This Court finds that with the modifications to the settlement as set forth in the Court’s Order of February 4, 1994, which the Court understands will be accepted by Liberty National, the Named Plaintiff/Class Representative and Class Counsel if there are no other modifications, this settlement will provide substantial, fair, reasonable and adequate relief for the claims of the class, including both the predominant injunctive and equitable relief and substantial monetary relief. The Court further finds that the injunc-tive and equitable provisions, coupled with the supplementary monetary provisions, both as modified by the Court and accepted by the parties, will constitute sufficient punishment and deterrence to Liberty National from engaging, now and in the future, in conduct of the type made the subject of this class action, particularly in light of the broad and sweeping injunctive relief which effectively places Liberty National under the continuing oversight of this Court, and subjects Liberty National to future contempt citations should Liberty National violate or attempt to violate this Court’s broad injunction.

The Court therefore finds that the proposed settlement is due to be approved on the terms and conditions set forth in the Stipulation, with the modifications set forth in the Court’s Order of February 4, 1994. The findings and conclusions set forth in the Court’s order of February 4, 1994, are here*1287by reaffirmed and incorporated herein by reference, and the amendments heretofore agreed to by the named parties in their letters to the Court of December 10, 14, and 15, 1993, are hereby adopted by the Court and approved.

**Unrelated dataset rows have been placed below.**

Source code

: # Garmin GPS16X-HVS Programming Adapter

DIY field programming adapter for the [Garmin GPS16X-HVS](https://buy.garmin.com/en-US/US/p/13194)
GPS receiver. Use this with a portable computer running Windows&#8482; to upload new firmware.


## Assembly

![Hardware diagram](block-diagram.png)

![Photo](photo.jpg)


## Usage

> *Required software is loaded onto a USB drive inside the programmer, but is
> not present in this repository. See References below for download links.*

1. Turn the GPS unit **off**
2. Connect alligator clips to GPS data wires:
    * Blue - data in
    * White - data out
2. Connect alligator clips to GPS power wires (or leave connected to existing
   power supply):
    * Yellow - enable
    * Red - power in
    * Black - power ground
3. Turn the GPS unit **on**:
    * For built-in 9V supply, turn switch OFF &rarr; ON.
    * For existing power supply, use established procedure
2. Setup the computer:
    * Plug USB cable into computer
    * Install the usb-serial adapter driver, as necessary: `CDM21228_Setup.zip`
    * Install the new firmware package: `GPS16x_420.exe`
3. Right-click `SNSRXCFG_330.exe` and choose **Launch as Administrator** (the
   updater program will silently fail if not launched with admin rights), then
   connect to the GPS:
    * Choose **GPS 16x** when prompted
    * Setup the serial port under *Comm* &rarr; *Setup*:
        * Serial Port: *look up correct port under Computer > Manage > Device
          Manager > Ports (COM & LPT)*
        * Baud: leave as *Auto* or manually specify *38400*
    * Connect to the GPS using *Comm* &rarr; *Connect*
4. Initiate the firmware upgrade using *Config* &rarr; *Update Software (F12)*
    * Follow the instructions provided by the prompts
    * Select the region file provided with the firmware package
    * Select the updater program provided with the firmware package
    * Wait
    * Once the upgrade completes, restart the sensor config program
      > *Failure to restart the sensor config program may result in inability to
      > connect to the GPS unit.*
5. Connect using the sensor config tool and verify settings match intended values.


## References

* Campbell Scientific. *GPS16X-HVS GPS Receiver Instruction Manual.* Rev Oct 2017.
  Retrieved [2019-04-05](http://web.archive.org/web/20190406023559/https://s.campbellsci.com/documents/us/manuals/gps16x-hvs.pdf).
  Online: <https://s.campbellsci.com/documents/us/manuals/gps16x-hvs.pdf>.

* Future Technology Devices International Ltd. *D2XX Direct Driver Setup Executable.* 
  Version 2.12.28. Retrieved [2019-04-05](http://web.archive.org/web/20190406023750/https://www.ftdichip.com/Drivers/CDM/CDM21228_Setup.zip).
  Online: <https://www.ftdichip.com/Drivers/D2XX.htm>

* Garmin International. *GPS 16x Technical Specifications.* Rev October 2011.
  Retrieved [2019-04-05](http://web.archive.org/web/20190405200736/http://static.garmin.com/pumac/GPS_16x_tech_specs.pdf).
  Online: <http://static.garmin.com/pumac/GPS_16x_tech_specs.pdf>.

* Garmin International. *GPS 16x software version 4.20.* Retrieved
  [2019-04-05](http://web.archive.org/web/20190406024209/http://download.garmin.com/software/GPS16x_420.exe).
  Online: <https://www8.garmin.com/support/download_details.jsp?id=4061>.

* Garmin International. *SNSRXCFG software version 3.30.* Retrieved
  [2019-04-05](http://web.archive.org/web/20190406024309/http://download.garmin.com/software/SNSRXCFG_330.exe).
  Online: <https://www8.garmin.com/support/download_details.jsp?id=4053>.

The Court finds that the modifications increasing restitution from 100% to 150% will provide that those class members who suffered cancer but had claims denied due to the challenged monetary limits and exclusions of benefits contained in the new policies, will receive an enhancement on top of full restitution to 150% restitution, to compensate for any loss of the use of the money during the interim and any ancillary mental anguish, pain and suffering.

The Court finds that the enlargement of the period for the premium freeze is required to give class members the benefit of such freeze not only while this action was or is pending here (and perhaps on appeal), but additionally until the settlement is finally approved and affirmed and goes into effect, plus one year. The Court nevertheless finds that as a result of the Settlement more than eleven months of the premium freeze provided in the original Stipulation has already accrued to class members, which is itself a substantial benefit to the Class.

The Court also finds that the modification relating to future rate filings removes any opportunity for Liberty National to recover the costs of this settlement through future rate increases, and precludes Liberty National from doing so.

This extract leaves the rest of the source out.